* [What to work on]:
Each line below with the string "vary" should be copied.

* [Data excerpts]:
________________

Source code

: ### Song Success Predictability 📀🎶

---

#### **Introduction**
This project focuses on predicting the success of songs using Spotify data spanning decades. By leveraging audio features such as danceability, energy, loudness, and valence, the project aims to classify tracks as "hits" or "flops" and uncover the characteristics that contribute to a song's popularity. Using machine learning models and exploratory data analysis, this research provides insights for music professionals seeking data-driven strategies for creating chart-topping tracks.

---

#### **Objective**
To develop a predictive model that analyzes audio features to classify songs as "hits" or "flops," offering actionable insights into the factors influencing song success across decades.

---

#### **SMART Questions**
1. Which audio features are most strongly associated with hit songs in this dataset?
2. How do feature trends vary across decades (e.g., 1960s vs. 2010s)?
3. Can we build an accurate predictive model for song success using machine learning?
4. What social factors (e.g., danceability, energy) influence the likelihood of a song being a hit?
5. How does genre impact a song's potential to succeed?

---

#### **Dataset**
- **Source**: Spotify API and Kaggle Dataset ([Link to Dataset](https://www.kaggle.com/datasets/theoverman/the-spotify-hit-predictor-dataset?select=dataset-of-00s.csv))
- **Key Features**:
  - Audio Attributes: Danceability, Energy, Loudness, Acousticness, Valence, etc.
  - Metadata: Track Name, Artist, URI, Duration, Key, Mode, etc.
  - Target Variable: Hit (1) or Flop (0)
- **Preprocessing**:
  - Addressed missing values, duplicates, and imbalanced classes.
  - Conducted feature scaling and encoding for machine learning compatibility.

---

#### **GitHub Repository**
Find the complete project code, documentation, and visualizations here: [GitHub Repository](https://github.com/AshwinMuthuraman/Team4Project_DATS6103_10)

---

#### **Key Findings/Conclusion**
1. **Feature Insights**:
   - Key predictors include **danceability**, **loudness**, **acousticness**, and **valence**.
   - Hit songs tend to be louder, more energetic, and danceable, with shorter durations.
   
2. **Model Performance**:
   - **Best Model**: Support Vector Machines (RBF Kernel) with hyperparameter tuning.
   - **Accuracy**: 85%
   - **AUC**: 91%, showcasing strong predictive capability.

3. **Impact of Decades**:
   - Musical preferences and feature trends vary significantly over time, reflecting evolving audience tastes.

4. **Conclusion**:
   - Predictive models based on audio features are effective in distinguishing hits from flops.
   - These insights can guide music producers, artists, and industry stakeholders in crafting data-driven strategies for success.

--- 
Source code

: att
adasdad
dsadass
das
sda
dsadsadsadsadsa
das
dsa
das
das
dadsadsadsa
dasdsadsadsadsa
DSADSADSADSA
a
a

________________

* [Result of this task]:
2. How do feature trends vary across decades (e.g., 1960s vs. 2010s)?
   - Musical preferences and feature trends vary significantly over time, reflecting evolving audience tastes.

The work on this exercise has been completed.